--- START ---

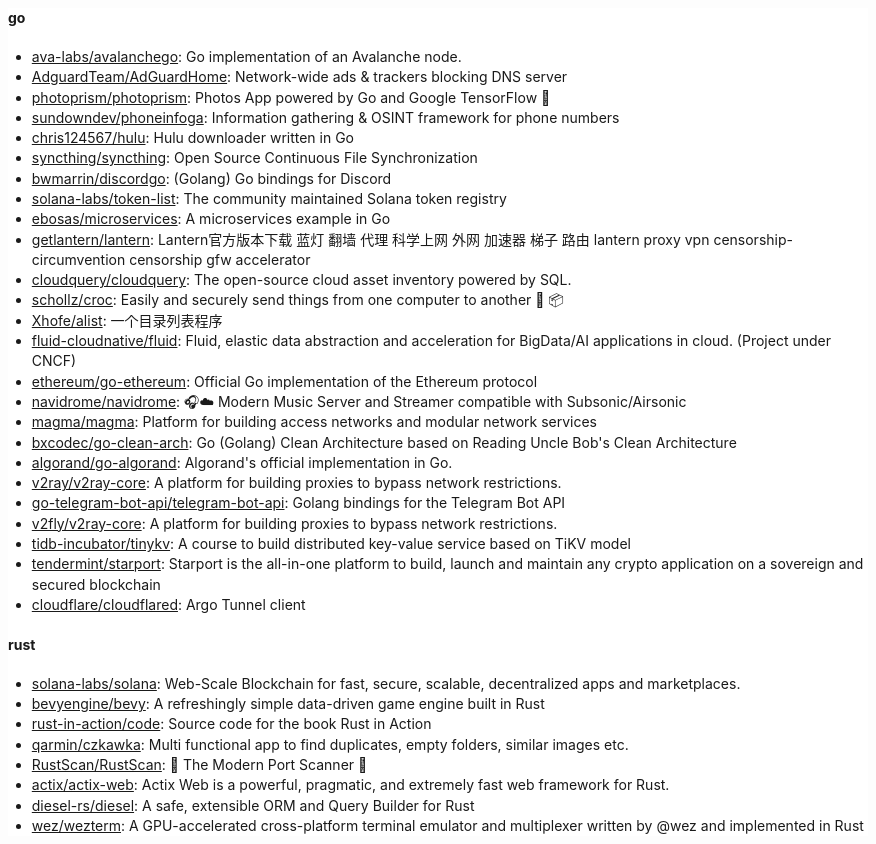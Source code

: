 #### go
* [ava-labs/avalanchego](https://github.com/ava-labs/avalanchego): Go implementation of an Avalanche node.
* [AdguardTeam/AdGuardHome](https://github.com/AdguardTeam/AdGuardHome): Network-wide ads & trackers blocking DNS server
* [photoprism/photoprism](https://github.com/photoprism/photoprism): Photos App powered by Go and Google TensorFlow 🌈
* [sundowndev/phoneinfoga](https://github.com/sundowndev/phoneinfoga): Information gathering & OSINT framework for phone numbers
* [chris124567/hulu](https://github.com/chris124567/hulu): Hulu downloader written in Go
* [syncthing/syncthing](https://github.com/syncthing/syncthing): Open Source Continuous File Synchronization
* [bwmarrin/discordgo](https://github.com/bwmarrin/discordgo): (Golang) Go bindings for Discord
* [solana-labs/token-list](https://github.com/solana-labs/token-list): The community maintained Solana token registry
* [ebosas/microservices](https://github.com/ebosas/microservices): A microservices example in Go
* [getlantern/lantern](https://github.com/getlantern/lantern): Lantern官方版本下载 蓝灯 翻墙 代理 科学上网 外网 加速器 梯子 路由 lantern proxy vpn censorship-circumvention censorship gfw accelerator
* [cloudquery/cloudquery](https://github.com/cloudquery/cloudquery): The open-source cloud asset inventory powered by SQL.
* [schollz/croc](https://github.com/schollz/croc): Easily and securely send things from one computer to another 🐊 📦
* [Xhofe/alist](https://github.com/Xhofe/alist): 一个目录列表程序
* [fluid-cloudnative/fluid](https://github.com/fluid-cloudnative/fluid): Fluid, elastic data abstraction and acceleration for BigData/AI applications in cloud. (Project under CNCF)
* [ethereum/go-ethereum](https://github.com/ethereum/go-ethereum): Official Go implementation of the Ethereum protocol
* [navidrome/navidrome](https://github.com/navidrome/navidrome): 🎧☁️ Modern Music Server and Streamer compatible with Subsonic/Airsonic
* [magma/magma](https://github.com/magma/magma): Platform for building access networks and modular network services
* [bxcodec/go-clean-arch](https://github.com/bxcodec/go-clean-arch): Go (Golang) Clean Architecture based on Reading Uncle Bob's Clean Architecture
* [algorand/go-algorand](https://github.com/algorand/go-algorand): Algorand's official implementation in Go.
* [v2ray/v2ray-core](https://github.com/v2ray/v2ray-core): A platform for building proxies to bypass network restrictions.
* [go-telegram-bot-api/telegram-bot-api](https://github.com/go-telegram-bot-api/telegram-bot-api): Golang bindings for the Telegram Bot API
* [v2fly/v2ray-core](https://github.com/v2fly/v2ray-core): A platform for building proxies to bypass network restrictions.
* [tidb-incubator/tinykv](https://github.com/tidb-incubator/tinykv): A course to build distributed key-value service based on TiKV model
* [tendermint/starport](https://github.com/tendermint/starport): Starport is the all-in-one platform to build, launch and maintain any crypto application on a sovereign and secured blockchain
* [cloudflare/cloudflared](https://github.com/cloudflare/cloudflared): Argo Tunnel client

#### rust
* [solana-labs/solana](https://github.com/solana-labs/solana): Web-Scale Blockchain for fast, secure, scalable, decentralized apps and marketplaces.
* [bevyengine/bevy](https://github.com/bevyengine/bevy): A refreshingly simple data-driven game engine built in Rust
* [rust-in-action/code](https://github.com/rust-in-action/code): Source code for the book Rust in Action
* [qarmin/czkawka](https://github.com/qarmin/czkawka): Multi functional app to find duplicates, empty folders, similar images etc.
* [RustScan/RustScan](https://github.com/RustScan/RustScan): 🤖 The Modern Port Scanner 🤖
* [actix/actix-web](https://github.com/actix/actix-web): Actix Web is a powerful, pragmatic, and extremely fast web framework for Rust.
* [diesel-rs/diesel](https://github.com/diesel-rs/diesel): A safe, extensible ORM and Query Builder for Rust
* [wez/wezterm](https://github.com/wez/wezterm): A GPU-accelerated cross-platform terminal emulator and multiplexer written by @wez and implemented in Rust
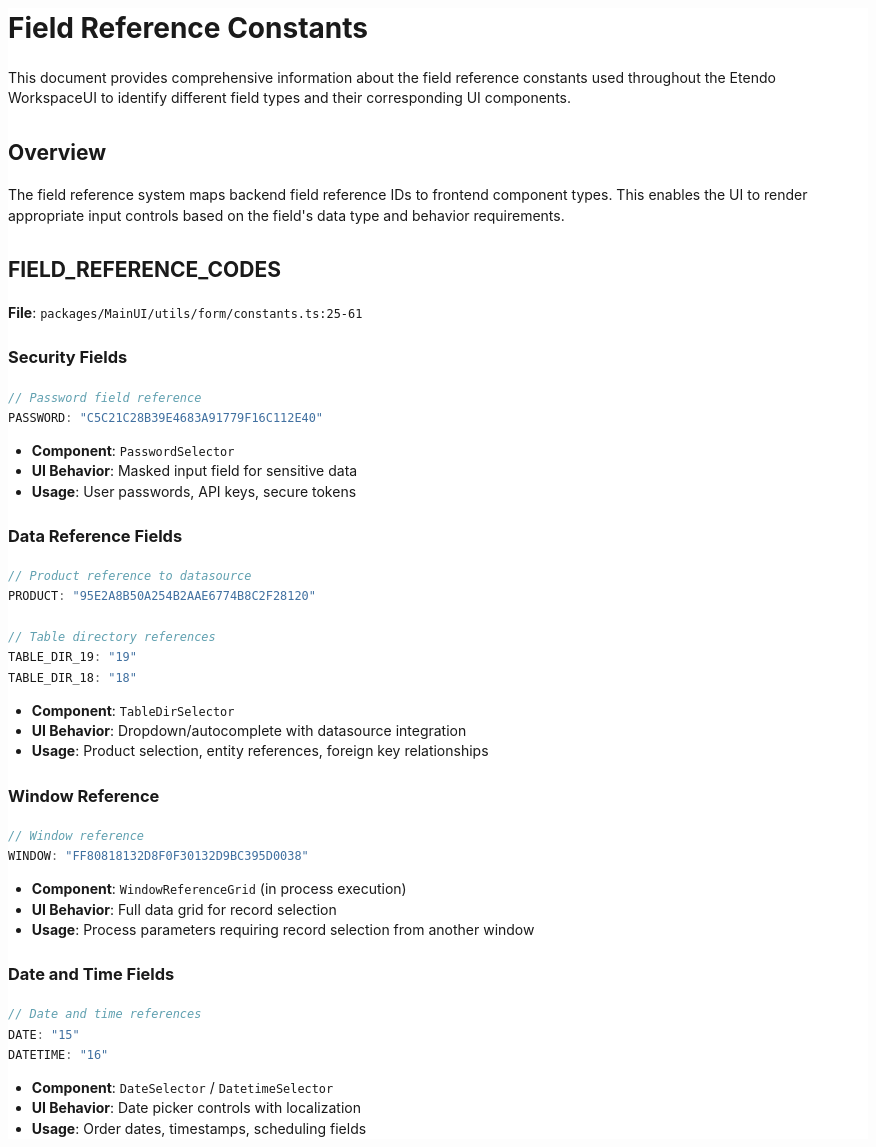 # Field Reference Constants

This document provides comprehensive information about the field reference constants used throughout the Etendo WorkspaceUI to identify different field types and their corresponding UI components.

## Overview

The field reference system maps backend field reference IDs to frontend component types. This enables the UI to render appropriate input controls based on the field's data type and behavior requirements.

## FIELD_REFERENCE_CODES

**File**: `packages/MainUI/utils/form/constants.ts:25-61`

### Security Fields
```typescript
// Password field reference
PASSWORD: "C5C21C28B39E4683A91779F16C112E40"
```
- **Component**: `PasswordSelector`
- **UI Behavior**: Masked input field for sensitive data
- **Usage**: User passwords, API keys, secure tokens

### Data Reference Fields
```typescript
// Product reference to datasource
PRODUCT: "95E2A8B50A254B2AAE6774B8C2F28120"

// Table directory references
TABLE_DIR_19: "19"
TABLE_DIR_18: "18"
```
- **Component**: `TableDirSelector`
- **UI Behavior**: Dropdown/autocomplete with datasource integration
- **Usage**: Product selection, entity references, foreign key relationships

### Window Reference
```typescript
// Window reference
WINDOW: "FF80818132D8F0F30132D9BC395D0038"
```
- **Component**: `WindowReferenceGrid` (in process execution)
- **UI Behavior**: Full data grid for record selection
- **Usage**: Process parameters requiring record selection from another window

### Date and Time Fields
```typescript
// Date and time references
DATE: "15"
DATETIME: "16"
```
- **Component**: `DateSelector` / `DatetimeSelector`
- **UI Behavior**: Date picker controls with localization
- **Usage**: Order dates, timestamps, scheduling fields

--- END ---

- _WORK REQUEST_: Looking only at the lines of the material above, count those containing "powered" and give that number by itself.

- _EXERCISE ANSWER_: 2